Our student speaker Jeeva Premkumar has a story to share along those lines in just a few minutes.

Some of you met those friends here right off the bat. And some of you will discover deeper friendships when life brings you back together with people you met here but didn’t get to know as well. So my advice to you is to hold on to these connections — and when they might ebb and flow over time and distance, remember that rekindling or deepening them as time passes will enrich your lives.

Conclusion

I hope that you have found at UW–Madison an idea or two that you’ll return to again and again, that will help you move through a world whose roads are sometimes straight and true and sometimes zig and zag.

I hope you have learned to see and embrace the new worlds of possibility that can emerge when the unexpected comes along and shuffles the deck.

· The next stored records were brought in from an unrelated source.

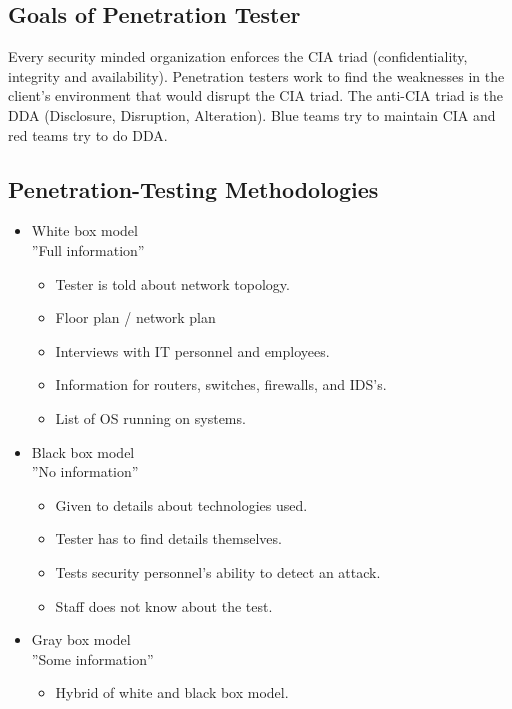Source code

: \subsection{Goals of Penetration Tester}
Every security minded organization enforces the CIA triad (confidentiality, integrity and availability).
Penetration testers work to find the weaknesses in the client's environment that would disrupt the CIA triad.
The anti-CIA triad is the DDA (Disclosure, Disruption, Alteration).
Blue teams try to maintain CIA and red teams try to do DDA.

\subsection{Penetration-Testing Methodologies}
\begin{itemize}
    \item White box model\\ ''Full information''
    \begin{itemize}
        \item Tester is told about network topology.
        \item Floor plan / network plan
        \item Interviews with IT personnel and employees.
        \item Information for routers, switches, firewalls, and IDS's.
        \item List of OS running on systems.
    \end{itemize}
    \item Black box model\\ ''No information''
    \begin{itemize}
        \item Given to details about technologies used.
        \item Tester has to find details themselves.
        \item Tests security personnel's ability to detect an attack.
        \item Staff does not know about the test.
    \end{itemize}
    \item Gray box model\\ ''Some information''
    \begin{itemize}
        \item Hybrid of white and black box model.
    \end{itemize}
\end{itemize}

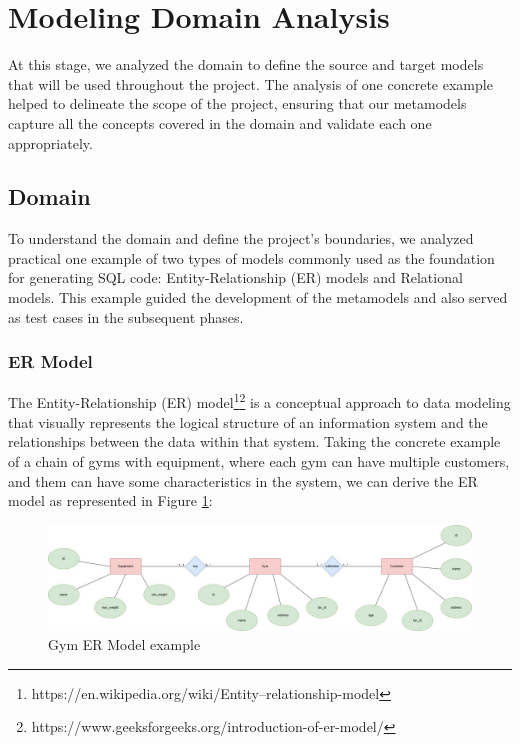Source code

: \documentclass[10pt]{article}
\begin{document}
\section{Modeling Domain Analysis}

At this stage, we analyzed the domain to define the source and target models that will be used throughout the project. The analysis of one concrete example helped to delineate the scope of the project, ensuring that our metamodels capture all the concepts covered in the domain and validate each one appropriately.

\subsection{Domain}

To understand the domain and define the project's boundaries, we analyzed practical one example of two types of models commonly used as the foundation for generating SQL code: Entity-Relationship (ER) models and Relational models. This example guided the development of the metamodels and also served as test cases in the subsequent phases.

\subsubsection{ER Model}

The Entity-Relationship (ER) model\footnote{https://en.wikipedia.org/wiki/Entity–relationship-model}\footnote{https://www.geeksforgeeks.org/introduction-of-er-model/} is a conceptual approach to data modeling that visually represents the logical structure of an information system and the relationships between the data within that system. Taking the concrete example of a chain of gyms with equipment, where each gym can have multiple customers, and them can have some characteristics in the system, we can derive the ER model as represented in Figure \ref{figure1}:

\begin{center}
    \begin{figure}[H]
        \centering
        \includegraphics[width=1.0\textwidth]{imgs/er-model.png}
            \caption{Gym ER Model example}
        \label{figure1}
    \end{figure}
\end{center}
\end{document}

And I hope you hold onto your deep connections with the people you have laughed and cried with here. The people who will be there in good times and bad, who will help remind you that when life feels like you’ve suddenly been transported to another planet where things don’t look quite like you expected them to — that’s a gift.

It’s your invitation to create something wonderfully new.

For some of you, the next step in your journey will take you away from Madison. But rest assured that no matter how far you travel, Madison will always welcome you home, and you will forever share an identity as Badgers.

Class of 2025, congratulations and on, Wisconsin!